**TASK:** Where a line of the data holds the word "linkId", copy that line.

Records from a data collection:
-------------------------

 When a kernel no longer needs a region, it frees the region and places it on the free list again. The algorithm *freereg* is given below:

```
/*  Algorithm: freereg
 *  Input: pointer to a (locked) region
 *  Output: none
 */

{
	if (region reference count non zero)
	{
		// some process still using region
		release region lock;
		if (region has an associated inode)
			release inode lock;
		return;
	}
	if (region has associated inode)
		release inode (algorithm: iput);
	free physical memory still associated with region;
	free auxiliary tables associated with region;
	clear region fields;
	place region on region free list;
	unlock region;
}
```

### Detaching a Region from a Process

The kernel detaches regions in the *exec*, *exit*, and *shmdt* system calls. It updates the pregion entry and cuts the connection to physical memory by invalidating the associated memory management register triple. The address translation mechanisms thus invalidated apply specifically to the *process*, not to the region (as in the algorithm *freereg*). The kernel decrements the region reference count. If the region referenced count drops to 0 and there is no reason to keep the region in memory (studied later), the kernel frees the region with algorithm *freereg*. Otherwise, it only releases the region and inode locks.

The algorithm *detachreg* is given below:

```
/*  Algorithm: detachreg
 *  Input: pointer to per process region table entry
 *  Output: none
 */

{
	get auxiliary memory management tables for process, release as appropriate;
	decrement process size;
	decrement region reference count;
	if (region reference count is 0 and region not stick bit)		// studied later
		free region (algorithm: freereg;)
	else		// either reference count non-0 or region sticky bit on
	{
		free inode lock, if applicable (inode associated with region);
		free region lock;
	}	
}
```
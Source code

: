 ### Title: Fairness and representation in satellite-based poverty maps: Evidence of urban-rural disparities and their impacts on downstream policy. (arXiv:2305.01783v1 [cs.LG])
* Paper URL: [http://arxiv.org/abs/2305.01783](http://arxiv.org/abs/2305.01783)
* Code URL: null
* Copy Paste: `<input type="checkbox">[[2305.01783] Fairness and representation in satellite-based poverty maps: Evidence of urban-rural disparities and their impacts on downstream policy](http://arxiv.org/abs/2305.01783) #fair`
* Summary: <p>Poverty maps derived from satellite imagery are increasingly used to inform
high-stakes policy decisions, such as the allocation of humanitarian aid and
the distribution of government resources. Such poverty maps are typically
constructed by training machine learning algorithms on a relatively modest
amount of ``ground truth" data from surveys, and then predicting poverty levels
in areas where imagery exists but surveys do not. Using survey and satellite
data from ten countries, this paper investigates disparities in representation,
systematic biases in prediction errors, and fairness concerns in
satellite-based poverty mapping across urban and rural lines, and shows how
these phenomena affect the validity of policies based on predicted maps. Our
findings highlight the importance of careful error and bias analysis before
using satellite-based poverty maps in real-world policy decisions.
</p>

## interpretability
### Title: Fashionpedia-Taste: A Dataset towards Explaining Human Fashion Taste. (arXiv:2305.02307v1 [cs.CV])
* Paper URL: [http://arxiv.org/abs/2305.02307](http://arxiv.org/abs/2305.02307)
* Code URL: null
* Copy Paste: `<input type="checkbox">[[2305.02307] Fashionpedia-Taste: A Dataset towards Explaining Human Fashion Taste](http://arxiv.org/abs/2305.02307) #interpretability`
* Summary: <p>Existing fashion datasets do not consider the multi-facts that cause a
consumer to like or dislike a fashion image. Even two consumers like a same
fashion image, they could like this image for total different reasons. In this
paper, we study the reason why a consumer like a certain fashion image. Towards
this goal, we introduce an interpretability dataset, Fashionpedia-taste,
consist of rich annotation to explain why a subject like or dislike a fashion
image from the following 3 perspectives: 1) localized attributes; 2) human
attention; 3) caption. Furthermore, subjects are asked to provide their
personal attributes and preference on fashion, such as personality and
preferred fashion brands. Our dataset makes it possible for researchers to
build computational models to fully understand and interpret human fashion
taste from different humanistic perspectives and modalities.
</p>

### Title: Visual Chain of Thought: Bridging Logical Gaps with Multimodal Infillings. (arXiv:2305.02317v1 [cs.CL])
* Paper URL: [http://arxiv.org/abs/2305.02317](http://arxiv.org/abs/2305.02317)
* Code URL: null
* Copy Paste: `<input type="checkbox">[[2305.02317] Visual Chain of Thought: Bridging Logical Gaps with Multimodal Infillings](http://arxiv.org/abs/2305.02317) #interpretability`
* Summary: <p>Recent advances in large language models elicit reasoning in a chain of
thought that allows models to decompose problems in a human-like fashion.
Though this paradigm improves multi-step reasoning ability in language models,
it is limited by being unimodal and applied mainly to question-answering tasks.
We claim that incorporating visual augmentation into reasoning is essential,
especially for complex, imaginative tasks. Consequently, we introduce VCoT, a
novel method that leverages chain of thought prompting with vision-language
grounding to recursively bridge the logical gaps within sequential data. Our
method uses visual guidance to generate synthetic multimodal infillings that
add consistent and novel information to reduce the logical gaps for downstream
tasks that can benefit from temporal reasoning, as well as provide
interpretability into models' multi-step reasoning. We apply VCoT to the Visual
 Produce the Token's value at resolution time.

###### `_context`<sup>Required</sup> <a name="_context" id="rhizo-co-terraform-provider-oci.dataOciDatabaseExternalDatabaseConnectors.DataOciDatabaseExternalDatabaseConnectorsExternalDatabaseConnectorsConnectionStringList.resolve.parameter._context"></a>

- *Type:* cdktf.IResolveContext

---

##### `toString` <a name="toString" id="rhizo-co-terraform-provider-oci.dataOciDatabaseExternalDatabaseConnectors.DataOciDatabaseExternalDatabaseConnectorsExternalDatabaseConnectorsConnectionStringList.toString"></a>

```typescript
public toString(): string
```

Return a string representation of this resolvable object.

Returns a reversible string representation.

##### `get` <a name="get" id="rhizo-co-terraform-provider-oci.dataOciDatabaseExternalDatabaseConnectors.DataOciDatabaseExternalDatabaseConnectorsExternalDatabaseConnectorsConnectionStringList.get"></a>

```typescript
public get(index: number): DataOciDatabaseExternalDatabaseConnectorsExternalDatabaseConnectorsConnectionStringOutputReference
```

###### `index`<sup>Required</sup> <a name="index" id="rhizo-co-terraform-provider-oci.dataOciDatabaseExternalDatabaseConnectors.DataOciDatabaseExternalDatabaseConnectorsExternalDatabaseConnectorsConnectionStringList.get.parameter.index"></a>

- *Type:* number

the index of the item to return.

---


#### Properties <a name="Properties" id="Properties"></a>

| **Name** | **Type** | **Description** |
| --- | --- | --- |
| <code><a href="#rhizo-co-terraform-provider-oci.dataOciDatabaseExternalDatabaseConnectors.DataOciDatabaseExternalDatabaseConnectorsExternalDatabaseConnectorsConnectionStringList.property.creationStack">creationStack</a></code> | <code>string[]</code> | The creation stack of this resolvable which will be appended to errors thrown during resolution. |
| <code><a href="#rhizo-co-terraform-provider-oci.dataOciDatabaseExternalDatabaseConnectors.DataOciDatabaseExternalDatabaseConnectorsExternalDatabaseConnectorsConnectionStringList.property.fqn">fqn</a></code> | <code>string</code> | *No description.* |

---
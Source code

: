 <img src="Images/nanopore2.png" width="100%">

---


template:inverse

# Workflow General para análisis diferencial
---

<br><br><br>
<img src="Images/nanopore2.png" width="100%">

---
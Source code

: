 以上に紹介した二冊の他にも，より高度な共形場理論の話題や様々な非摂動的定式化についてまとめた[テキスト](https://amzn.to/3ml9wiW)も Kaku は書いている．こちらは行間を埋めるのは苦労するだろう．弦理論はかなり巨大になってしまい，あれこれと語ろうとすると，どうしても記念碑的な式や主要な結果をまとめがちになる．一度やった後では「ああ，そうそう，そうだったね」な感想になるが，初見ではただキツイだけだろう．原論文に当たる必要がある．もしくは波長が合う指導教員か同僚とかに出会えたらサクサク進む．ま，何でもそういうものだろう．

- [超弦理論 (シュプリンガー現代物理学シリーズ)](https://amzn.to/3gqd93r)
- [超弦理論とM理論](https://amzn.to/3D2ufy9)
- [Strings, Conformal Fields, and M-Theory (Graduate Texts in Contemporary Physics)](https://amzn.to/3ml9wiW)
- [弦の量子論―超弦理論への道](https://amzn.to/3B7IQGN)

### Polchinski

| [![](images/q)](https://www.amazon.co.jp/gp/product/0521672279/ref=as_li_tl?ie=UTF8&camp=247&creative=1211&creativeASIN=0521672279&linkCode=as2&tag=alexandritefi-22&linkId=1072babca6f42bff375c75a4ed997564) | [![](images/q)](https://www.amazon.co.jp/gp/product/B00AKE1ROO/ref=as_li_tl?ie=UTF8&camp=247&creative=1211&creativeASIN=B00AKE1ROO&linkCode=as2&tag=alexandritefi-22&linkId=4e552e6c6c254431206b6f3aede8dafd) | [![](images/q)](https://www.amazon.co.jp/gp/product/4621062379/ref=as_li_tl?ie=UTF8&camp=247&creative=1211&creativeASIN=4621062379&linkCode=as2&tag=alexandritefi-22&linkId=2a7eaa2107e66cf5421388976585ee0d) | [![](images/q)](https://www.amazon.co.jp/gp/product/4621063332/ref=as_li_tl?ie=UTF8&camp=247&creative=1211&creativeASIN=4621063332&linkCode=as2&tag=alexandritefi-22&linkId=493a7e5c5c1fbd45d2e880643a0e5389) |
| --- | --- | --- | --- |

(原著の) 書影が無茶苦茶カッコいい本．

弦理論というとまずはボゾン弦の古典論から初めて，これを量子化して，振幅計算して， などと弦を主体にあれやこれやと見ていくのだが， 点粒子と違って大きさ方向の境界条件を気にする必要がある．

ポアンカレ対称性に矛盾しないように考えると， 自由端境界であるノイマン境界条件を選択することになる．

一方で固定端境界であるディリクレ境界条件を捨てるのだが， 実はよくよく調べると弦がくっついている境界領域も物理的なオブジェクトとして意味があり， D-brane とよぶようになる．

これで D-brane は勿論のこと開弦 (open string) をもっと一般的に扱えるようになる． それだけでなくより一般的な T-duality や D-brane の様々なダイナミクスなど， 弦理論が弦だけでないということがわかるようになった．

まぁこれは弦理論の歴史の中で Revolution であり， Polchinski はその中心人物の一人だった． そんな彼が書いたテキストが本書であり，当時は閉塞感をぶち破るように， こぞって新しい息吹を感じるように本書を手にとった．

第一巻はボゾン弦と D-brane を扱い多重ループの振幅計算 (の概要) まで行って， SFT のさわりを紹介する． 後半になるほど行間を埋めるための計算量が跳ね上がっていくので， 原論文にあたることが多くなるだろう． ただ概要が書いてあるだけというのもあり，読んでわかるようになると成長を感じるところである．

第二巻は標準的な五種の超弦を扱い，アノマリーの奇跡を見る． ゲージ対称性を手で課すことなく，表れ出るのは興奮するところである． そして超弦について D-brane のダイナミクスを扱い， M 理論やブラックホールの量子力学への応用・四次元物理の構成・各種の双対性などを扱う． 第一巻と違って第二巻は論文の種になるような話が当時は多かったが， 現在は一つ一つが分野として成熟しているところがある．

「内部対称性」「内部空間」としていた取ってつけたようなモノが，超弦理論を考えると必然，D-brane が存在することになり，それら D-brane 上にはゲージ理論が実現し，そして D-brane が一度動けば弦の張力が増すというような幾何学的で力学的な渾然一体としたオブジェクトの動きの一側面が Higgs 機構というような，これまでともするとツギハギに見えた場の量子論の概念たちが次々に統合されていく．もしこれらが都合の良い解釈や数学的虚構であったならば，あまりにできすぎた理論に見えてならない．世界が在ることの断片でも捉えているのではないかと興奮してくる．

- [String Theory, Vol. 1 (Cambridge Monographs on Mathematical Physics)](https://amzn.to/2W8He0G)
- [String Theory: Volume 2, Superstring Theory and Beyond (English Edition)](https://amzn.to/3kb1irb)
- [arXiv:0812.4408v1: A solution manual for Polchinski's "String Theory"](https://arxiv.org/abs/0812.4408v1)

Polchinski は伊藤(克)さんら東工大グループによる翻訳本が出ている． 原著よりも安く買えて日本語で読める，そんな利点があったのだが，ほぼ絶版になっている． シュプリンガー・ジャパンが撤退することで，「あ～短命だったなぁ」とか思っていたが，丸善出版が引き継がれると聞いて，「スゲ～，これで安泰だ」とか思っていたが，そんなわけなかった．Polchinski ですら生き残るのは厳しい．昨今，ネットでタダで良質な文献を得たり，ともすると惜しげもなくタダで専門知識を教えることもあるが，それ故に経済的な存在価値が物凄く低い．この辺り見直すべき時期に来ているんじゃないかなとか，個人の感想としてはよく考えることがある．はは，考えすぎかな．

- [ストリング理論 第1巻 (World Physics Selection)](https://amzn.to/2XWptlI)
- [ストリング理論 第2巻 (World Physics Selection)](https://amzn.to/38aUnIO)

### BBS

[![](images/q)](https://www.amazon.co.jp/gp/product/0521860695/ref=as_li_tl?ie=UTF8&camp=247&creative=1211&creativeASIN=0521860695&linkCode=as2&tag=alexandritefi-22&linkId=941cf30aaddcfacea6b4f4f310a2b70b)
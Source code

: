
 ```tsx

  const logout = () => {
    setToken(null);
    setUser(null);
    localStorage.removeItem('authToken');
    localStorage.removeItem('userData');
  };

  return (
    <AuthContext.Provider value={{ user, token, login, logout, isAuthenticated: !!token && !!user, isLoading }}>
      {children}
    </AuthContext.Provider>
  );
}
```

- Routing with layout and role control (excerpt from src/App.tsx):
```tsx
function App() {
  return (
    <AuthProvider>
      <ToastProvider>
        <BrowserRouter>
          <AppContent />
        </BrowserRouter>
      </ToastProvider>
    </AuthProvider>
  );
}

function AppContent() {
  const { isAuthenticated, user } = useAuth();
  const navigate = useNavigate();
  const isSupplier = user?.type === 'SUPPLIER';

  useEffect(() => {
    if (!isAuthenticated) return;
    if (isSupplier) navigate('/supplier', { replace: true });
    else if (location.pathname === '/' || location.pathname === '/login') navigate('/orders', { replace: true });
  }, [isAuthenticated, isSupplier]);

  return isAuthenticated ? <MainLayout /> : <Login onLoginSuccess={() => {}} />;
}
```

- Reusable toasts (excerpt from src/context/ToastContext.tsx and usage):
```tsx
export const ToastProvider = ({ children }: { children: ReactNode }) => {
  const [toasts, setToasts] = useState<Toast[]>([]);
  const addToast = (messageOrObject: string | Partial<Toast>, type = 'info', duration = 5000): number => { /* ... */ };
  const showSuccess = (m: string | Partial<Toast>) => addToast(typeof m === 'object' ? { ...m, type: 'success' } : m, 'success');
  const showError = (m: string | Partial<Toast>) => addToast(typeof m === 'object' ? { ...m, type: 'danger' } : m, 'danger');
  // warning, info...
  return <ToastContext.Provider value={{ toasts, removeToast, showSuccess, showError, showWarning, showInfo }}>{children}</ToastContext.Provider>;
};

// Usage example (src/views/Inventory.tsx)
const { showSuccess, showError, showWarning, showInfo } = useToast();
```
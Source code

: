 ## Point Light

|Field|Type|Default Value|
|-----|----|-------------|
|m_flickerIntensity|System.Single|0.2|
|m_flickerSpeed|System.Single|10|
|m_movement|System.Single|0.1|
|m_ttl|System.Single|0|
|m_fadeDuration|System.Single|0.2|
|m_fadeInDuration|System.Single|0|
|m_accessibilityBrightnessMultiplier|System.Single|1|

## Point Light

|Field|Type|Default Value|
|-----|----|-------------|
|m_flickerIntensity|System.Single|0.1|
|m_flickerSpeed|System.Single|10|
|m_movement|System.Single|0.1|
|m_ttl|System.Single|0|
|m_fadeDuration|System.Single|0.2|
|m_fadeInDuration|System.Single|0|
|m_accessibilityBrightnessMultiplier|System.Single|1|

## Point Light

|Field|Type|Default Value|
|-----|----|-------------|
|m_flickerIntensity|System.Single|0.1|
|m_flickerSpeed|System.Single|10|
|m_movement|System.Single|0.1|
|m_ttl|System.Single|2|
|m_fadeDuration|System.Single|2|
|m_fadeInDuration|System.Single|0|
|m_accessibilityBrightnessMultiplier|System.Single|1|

-------------------------

**EXPECTED OUTPUT:**
| [![](images/q)](https://www.amazon.co.jp/gp/product/0521672279/ref=as_li_tl?ie=UTF8&camp=247&creative=1211&creativeASIN=0521672279&linkCode=as2&tag=alexandritefi-22&linkId=1072babca6f42bff375c75a4ed997564) | [![](images/q)](https://www.amazon.co.jp/gp/product/B00AKE1ROO/ref=as_li_tl?ie=UTF8&camp=247&creative=1211&creativeASIN=B00AKE1ROO&linkCode=as2&tag=alexandritefi-22&linkId=4e552e6c6c254431206b6f3aede8dafd) | [![](images/q)](https://www.amazon.co.jp/gp/product/4621062379/ref=as_li_tl?ie=UTF8&camp=247&creative=1211&creativeASIN=4621062379&linkCode=as2&tag=alexandritefi-22&linkId=2a7eaa2107e66cf5421388976585ee0d) | [![](images/q)](https://www.amazon.co.jp/gp/product/4621063332/ref=as_li_tl?ie=UTF8&camp=247&creative=1211&creativeASIN=4621063332&linkCode=as2&tag=alexandritefi-22&linkId=493a7e5c5c1fbd45d2e880643a0e5389) |
[![](images/q)](https://www.amazon.co.jp/gp/product/0521860695/ref=as_li_tl?ie=UTF8&camp=247&creative=1211&creativeASIN=0521860695&linkCode=as2&tag=alexandritefi-22&linkId=941cf30aaddcfacea6b4f4f310a2b70b)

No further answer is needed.